__INPUT__.
##########

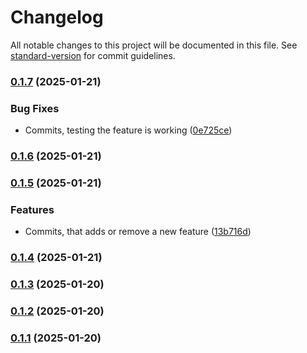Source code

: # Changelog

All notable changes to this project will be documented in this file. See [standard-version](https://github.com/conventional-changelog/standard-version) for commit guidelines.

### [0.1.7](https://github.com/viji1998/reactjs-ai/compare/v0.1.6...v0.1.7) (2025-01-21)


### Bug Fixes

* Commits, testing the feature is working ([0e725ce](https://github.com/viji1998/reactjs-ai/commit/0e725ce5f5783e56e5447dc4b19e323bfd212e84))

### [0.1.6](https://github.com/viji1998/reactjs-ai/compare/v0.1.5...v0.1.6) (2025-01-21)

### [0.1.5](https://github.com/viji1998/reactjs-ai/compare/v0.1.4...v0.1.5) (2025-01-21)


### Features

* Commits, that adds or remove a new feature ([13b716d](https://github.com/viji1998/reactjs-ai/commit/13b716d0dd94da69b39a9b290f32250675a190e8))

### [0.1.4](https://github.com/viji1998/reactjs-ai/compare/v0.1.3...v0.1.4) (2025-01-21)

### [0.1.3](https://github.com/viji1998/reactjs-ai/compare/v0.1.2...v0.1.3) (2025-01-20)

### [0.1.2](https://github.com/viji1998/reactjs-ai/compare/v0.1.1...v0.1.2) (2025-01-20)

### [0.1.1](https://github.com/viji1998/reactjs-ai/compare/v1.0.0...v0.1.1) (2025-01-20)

##########

__TASK TO CARRY OUT__. Would you please output the listing above exactly, leaving out the pictures?

__ANSWER TO THE EXERCISE__.
Source code

: # Changelog

All notable changes to this project will be documented in this file. See [standard-version](https://github.com/conventional-changelog/standard-version) for commit guidelines.

### [0.1.7](https://github.com/viji1998/reactjs-ai/compare/v0.1.6...v0.1.7) (2025-01-21)


### Bug Fixes

* Commits, testing the feature is working ([0e725ce](https://github.com/viji1998/reactjs-ai/commit/0e725ce5f5783e56e5447dc4b19e323bfd212e84))

### [0.1.6](https://github.com/viji1998/reactjs-ai/compare/v0.1.5...v0.1.6) (2025-01-21)

### [0.1.5](https://github.com/viji1998/reactjs-ai/compare/v0.1.4...v0.1.5) (2025-01-21)


### Features

* Commits, that adds or remove a new feature ([13b716d](https://github.com/viji1998/reactjs-ai/commit/13b716d0dd94da69b39a9b290f32250675a190e8))

### [0.1.4](https://github.com/viji1998/reactjs-ai/compare/v0.1.3...v0.1.4) (2025-01-21)

### [0.1.3](https://github.com/viji1998/reactjs-ai/compare/v0.1.2...v0.1.3) (2025-01-20)

### [0.1.2](https://github.com/viji1998/reactjs-ai/compare/v0.1.1...v0.1.2) (2025-01-20)

### [0.1.1](https://github.com/viji1998/reactjs-ai/compare/v1.0.0...v0.1.1) (2025-01-20)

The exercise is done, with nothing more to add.